Records excerpted from a collection
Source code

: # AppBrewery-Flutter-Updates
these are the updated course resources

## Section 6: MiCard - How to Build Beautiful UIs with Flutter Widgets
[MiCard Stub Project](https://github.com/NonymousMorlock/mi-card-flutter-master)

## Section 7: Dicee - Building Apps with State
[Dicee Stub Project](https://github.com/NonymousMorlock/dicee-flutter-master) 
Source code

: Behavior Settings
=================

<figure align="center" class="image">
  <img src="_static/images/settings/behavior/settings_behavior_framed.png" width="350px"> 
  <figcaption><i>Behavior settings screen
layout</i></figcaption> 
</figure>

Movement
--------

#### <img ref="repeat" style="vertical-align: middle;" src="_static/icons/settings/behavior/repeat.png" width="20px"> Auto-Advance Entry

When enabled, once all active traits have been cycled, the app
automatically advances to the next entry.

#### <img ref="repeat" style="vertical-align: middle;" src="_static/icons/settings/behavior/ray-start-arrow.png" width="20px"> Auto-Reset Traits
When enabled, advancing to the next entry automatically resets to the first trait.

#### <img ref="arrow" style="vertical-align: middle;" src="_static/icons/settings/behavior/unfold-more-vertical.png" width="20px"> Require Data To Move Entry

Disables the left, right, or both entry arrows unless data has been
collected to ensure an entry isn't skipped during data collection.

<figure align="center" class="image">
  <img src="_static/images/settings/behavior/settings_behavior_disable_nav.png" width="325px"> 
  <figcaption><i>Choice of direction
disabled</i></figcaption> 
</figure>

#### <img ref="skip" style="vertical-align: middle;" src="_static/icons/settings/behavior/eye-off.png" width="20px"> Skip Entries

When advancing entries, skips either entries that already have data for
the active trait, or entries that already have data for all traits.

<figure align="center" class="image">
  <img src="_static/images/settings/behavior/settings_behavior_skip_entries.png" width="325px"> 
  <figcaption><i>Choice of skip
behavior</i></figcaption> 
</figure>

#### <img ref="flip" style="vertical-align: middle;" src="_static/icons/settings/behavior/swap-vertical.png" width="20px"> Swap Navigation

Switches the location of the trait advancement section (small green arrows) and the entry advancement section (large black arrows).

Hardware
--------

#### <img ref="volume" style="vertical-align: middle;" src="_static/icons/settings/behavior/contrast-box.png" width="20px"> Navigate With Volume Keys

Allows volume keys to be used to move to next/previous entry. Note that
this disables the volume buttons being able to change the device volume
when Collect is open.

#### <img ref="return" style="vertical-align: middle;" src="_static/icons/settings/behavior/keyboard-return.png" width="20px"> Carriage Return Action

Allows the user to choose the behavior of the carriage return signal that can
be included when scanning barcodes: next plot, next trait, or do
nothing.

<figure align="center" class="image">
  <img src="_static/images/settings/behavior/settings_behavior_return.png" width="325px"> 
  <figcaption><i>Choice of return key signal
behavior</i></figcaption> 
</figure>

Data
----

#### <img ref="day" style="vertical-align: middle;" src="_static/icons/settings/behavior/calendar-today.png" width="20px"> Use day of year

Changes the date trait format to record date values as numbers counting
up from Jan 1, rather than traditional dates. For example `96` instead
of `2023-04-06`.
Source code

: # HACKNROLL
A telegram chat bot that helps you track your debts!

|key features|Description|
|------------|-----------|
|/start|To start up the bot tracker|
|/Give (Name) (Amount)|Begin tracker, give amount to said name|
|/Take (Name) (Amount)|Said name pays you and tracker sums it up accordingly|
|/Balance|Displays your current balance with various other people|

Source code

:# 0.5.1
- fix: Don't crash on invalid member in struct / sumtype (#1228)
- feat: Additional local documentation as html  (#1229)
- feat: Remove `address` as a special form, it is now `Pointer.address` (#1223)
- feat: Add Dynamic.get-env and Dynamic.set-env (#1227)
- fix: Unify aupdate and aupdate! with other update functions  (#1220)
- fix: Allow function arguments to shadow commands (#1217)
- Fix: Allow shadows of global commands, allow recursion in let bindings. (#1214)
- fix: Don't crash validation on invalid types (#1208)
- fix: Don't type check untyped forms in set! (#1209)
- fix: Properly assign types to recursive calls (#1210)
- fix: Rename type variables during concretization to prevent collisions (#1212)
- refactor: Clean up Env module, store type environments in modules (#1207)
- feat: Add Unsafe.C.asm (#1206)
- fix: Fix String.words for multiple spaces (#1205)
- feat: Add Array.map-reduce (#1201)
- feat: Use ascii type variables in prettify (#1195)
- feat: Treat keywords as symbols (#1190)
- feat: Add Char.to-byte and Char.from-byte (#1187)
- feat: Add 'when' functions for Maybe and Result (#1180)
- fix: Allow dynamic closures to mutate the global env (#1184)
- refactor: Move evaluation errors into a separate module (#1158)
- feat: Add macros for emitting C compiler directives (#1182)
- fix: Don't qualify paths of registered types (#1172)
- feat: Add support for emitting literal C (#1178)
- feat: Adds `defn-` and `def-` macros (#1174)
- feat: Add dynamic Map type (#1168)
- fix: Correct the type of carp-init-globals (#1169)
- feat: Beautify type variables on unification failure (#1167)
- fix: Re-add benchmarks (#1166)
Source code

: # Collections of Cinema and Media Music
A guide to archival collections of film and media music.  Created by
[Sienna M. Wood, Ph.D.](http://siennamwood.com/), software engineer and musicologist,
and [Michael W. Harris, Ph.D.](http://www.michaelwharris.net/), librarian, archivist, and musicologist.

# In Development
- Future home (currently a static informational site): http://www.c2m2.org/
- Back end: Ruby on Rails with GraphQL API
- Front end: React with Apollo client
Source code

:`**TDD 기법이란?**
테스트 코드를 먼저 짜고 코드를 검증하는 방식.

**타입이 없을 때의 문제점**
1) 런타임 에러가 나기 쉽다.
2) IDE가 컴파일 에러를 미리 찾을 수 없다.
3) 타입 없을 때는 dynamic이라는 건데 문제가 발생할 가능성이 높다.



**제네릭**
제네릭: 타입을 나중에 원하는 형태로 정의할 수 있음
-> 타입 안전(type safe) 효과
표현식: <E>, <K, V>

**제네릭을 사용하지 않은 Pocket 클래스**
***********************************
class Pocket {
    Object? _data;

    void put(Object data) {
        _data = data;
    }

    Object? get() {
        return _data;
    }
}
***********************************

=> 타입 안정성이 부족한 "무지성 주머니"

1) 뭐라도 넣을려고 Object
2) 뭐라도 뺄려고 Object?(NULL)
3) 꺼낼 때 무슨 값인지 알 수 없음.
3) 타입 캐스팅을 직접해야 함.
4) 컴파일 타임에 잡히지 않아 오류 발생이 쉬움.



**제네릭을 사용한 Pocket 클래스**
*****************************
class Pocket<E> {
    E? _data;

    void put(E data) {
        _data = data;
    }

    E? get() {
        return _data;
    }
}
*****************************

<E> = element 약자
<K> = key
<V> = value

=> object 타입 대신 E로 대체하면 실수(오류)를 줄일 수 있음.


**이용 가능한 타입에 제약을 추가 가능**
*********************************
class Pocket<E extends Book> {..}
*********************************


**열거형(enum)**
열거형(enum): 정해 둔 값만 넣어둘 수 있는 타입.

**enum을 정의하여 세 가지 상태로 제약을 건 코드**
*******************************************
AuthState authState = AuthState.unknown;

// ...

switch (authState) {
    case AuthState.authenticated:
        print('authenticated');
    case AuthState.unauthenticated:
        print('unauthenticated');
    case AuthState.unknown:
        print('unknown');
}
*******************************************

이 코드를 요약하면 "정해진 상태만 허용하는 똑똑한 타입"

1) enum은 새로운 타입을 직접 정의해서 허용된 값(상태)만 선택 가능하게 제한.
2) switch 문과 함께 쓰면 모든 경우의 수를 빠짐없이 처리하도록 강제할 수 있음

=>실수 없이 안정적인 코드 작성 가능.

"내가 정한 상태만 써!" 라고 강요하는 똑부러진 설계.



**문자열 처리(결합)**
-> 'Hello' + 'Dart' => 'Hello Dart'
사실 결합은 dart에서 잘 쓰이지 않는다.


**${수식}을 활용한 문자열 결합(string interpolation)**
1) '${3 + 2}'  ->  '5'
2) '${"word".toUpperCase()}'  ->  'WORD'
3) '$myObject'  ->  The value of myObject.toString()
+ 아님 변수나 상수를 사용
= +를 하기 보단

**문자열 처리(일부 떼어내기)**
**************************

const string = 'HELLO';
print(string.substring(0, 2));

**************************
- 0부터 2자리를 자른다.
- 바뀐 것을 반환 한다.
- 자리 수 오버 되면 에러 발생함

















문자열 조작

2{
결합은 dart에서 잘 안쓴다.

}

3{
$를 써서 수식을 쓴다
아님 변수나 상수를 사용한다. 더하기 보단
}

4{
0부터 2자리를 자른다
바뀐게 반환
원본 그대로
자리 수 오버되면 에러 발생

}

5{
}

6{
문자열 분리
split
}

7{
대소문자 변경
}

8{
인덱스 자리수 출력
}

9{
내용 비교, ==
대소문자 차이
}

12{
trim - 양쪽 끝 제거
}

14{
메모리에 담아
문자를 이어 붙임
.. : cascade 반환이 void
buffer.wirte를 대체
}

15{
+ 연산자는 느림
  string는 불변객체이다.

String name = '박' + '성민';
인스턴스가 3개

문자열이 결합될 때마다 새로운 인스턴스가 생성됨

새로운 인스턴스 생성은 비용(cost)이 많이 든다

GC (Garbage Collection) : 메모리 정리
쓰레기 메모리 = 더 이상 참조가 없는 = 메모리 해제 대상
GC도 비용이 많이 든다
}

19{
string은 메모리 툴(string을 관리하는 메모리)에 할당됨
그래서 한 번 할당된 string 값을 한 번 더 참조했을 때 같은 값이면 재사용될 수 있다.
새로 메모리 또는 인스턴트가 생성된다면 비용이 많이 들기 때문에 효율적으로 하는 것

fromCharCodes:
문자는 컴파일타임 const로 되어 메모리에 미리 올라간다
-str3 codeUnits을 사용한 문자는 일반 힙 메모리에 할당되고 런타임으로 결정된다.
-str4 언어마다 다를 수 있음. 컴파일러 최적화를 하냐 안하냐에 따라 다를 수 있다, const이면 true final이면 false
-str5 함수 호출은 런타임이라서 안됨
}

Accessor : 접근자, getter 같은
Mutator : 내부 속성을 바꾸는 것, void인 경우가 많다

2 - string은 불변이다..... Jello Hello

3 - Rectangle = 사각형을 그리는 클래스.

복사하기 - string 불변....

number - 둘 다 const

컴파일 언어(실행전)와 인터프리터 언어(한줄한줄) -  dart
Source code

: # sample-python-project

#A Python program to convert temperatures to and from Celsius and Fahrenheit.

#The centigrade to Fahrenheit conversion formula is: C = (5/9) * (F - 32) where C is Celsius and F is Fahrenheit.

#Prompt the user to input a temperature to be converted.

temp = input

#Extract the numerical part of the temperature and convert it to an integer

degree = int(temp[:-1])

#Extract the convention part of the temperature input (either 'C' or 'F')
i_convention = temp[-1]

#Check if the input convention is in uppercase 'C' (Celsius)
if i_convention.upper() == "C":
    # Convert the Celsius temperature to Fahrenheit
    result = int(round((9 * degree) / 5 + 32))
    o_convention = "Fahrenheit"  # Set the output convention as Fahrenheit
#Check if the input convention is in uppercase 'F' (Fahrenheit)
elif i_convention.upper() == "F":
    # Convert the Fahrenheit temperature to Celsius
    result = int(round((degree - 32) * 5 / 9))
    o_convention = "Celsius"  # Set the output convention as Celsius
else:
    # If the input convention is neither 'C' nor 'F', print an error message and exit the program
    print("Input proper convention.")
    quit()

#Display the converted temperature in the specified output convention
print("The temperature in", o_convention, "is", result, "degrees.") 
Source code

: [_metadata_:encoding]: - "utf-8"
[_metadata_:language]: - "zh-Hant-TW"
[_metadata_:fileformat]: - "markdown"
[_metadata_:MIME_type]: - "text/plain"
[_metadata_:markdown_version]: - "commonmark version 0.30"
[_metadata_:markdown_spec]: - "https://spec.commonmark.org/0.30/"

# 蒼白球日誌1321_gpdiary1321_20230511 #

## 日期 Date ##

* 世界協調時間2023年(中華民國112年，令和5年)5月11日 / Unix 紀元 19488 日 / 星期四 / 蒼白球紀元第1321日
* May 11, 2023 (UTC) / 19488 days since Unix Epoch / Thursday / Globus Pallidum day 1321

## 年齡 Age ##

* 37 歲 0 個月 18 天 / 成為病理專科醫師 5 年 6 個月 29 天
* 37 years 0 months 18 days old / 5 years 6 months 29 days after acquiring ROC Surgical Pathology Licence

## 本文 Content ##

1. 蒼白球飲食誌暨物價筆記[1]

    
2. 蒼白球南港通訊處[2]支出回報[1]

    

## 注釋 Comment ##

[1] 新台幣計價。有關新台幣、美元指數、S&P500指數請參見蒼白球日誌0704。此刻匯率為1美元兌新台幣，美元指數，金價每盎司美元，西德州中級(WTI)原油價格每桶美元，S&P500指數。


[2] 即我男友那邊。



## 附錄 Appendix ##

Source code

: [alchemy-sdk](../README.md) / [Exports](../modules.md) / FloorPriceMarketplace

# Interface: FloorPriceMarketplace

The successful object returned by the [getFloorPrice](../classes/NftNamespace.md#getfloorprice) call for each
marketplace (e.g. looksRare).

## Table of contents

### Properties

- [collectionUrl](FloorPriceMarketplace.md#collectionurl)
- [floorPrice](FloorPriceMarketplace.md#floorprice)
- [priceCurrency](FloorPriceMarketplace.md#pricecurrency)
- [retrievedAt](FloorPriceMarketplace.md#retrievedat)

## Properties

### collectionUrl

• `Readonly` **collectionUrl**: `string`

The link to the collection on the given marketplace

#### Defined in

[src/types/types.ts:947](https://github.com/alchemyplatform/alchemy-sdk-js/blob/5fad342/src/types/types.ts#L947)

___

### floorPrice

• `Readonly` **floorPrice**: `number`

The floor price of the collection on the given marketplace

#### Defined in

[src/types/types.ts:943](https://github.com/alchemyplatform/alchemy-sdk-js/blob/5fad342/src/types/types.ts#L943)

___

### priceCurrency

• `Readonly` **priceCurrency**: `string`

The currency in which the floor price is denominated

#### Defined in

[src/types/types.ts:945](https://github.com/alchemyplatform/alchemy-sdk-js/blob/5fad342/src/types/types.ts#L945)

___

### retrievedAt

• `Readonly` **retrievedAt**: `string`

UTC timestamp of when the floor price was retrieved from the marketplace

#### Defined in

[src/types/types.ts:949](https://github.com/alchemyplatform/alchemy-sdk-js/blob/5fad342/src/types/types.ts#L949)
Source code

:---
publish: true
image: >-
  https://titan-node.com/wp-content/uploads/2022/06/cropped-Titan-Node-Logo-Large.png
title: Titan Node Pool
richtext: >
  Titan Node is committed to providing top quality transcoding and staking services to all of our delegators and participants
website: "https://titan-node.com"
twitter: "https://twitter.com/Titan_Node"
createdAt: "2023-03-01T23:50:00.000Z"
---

:: WORK INSTRUCTIONS ::
For the word "enabled", show every line of the entries that holds it.

:: ANSWER TO THE EXERCISE ::
When enabled, once all active traits have been cycled, the app
When enabled, advancing to the next entry automatically resets to the first trait.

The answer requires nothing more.